= GIVEN RECORDS =
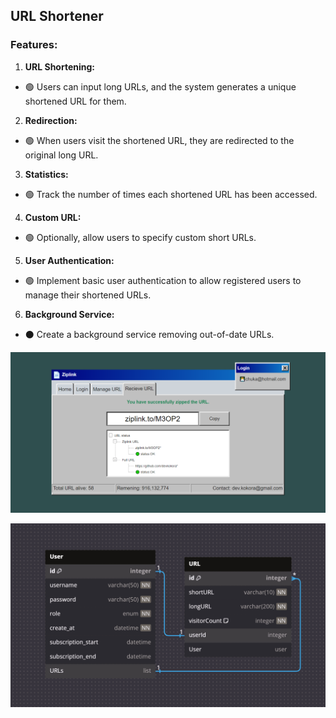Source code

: ## URL Shortener
### Features:
1. **URL Shortening:** 
  - 🟢 Users can input long URLs, and the system generates a unique shortened URL for them.
2. **Redirection:** 
  - 🟢 When users visit the shortened URL, they are redirected to the original long URL.
3. **Statistics:** 
  - 🟢 Track the number of times each shortened URL has been accessed.
4. **Custom URL:** 
  - 🟢 Optionally, allow users to specify custom short URLs.
5. **User Authentication:** 
  - 🟢 Implement basic user authentication to allow registered users to manage their shortened URLs.
6. **Background Service:** 
  - ⚫ Create a background service removing out-of-date URLs.

![Alt text](https://github.com/devkokora/URL_Shortener/blob/master/wwwroot/imgs/looking3.png)

![Alt text](https://github.com/devkokora/URL_Shortener/blob/master/wwwroot/imgs/diagram.png)
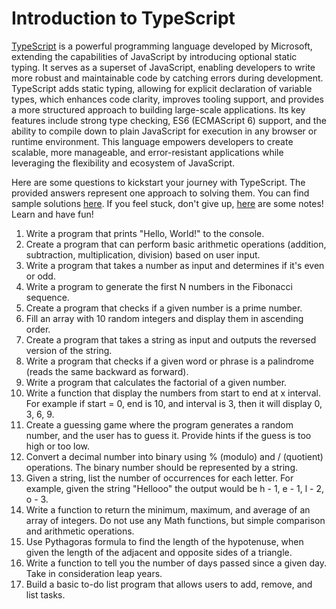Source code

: # Introduction to TypeScript

[TypeScript](https://www.typescriptlang.org/) is a powerful programming language developed by Microsoft, extending the capabilities of JavaScript by introducing optional static typing. It serves as a superset of JavaScript, enabling developers to write more robust and maintainable code by catching errors during development. TypeScript adds static typing, allowing for explicit declaration of variable types, which enhances code clarity, improves tooling support, and provides a more structured approach to building large-scale applications. Its key features include strong type checking, ES6 (ECMAScript 6) support, and the ability to compile down to plain JavaScript for execution in any browser or runtime environment. This language empowers developers to create scalable, more manageable, and error-resistant applications while leveraging the flexibility and ecosystem of JavaScript.

Here are some questions to kickstart your journey with TypeScript. The provided answers represent one approach to solving them. You can find sample solutions [here](./src/). If you feel stuck, don't give up, [here](./doc/) are some notes! Learn and have fun!

1. Write a program that prints "Hello, World!" to the console.
2. Create a program that can perform basic arithmetic operations (addition, subtraction, multiplication, division) based on user input.
3. Write a program that takes a number as input and determines if it's even or odd.
4. Write a program to generate the first N numbers in the Fibonacci sequence.
5. Create a program that checks if a given number is a prime number.
6. Fill an array with 10 random integers and display them in ascending order.
7. Create a program that takes a string as input and outputs the reversed version of the string.
8. Write a program that checks if a given word or phrase is a palindrome (reads the same backward as forward).
9. Write a program that calculates the factorial of a given number.
10. Write a function that display the numbers from start to end at x interval.  For example if start = 0, end is 10, and interval is 3, then it will display 0, 3, 6, 9.
11. Create a guessing game where the program generates a random number, and the user has to guess it. Provide hints if the guess is too high or too low.
12. Convert a decimal number into binary using % (modulo) and / (quotient) operations.  The binary number should be represented by a string.
13. Given a string, list the number of occurrences for each letter.  For example, given the string "Hellooo" the output would be h - 1, e - 1, l - 2, o - 3.
14. Write a function to return the minimum, maximum, and average of an array of integers.  Do not use any Math functions, but simple comparison and arithmetic operations.
15. Use Pythagoras formula to find the length of the hypotenuse, when given the length of the adjacent and opposite sides of a triangle.
16. Write a function to tell you the number of days passed since a given day. Take in consideration leap years.
17. Build a basic to-do list program that allows users to add, remove, and list tasks.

= YOUR INSTRUCTIONS =
In the listing, how many lines hold "takes"? Answer with a bare number.

= OUTPUT BELOW =
2